— DIRECTIONS FOR THIS TASK —
Return every record below exactly as given, images excluded.

[Saved data entries]
--- START ---
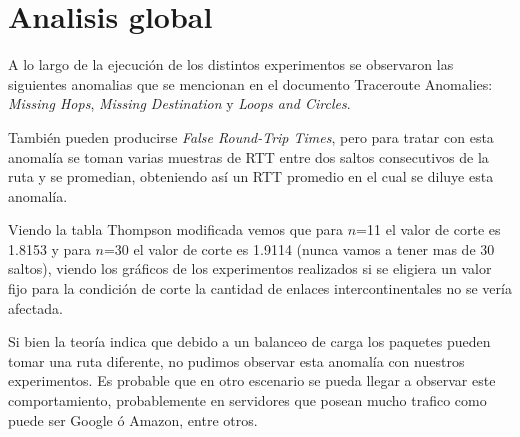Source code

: \section{Analisis global}
A lo largo de la ejecución de los distintos experimentos se observaron las siguientes anomalias que se mencionan en el documento Traceroute Anomalies:
\emph{Missing Hops}, \emph{Missing Destination} y \emph{Loops and Circles}.

También pueden producirse \emph{False Round-Trip Times}, pero para tratar con esta anomalía se toman varias muestras de RTT entre dos saltos consecutivos de la ruta y se promedian, obteniendo así un RTT promedio en el cual se diluye esta anomalía.

Viendo la tabla Thompson modificada vemos que para $n$=11 el valor de corte es 1.8153 y para $n$=30 el valor de corte es 1.9114 (nunca vamos a tener mas de 30 saltos), viendo los gráficos de los experimentos realizados si se eligiera un valor fijo para la condición de corte la cantidad de enlaces intercontinentales no se vería afectada.

Si bien la teoría indica que debido a un balanceo de carga los paquetes pueden tomar una ruta diferente, no pudimos observar esta anomalía
con nuestros experimentos. Es probable que en otro escenario se pueda llegar a observar	este comportamiento, probablemente en servidores
que posean mucho trafico como puede ser Google ó Amazon, entre otros.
--- END ---
— EXERCISE RESULT —
Source code

: \section{Analisis global}
A lo largo de la ejecución de los distintos experimentos se observaron las siguientes anomalias que se mencionan en el documento Traceroute Anomalies:
\emph{Missing Hops}, \emph{Missing Destination} y \emph{Loops and Circles}.

También pueden producirse \emph{False Round-Trip Times}, pero para tratar con esta anomalía se toman varias muestras de RTT entre dos saltos consecutivos de la ruta y se promedian, obteniendo así un RTT promedio en el cual se diluye esta anomalía.

Viendo la tabla Thompson modificada vemos que para $n$=11 el valor de corte es 1.8153 y para $n$=30 el valor de corte es 1.9114 (nunca vamos a tener mas de 30 saltos), viendo los gráficos de los experimentos realizados si se eligiera un valor fijo para la condición de corte la cantidad de enlaces intercontinentales no se vería afectada.

Si bien la teoría indica que debido a un balanceo de carga los paquetes pueden tomar una ruta diferente, no pudimos observar esta anomalía
con nuestros experimentos. Es probable que en otro escenario se pueda llegar a observar	este comportamiento, probablemente en servidores
que posean mucho trafico como puede ser Google ó Amazon, entre otros.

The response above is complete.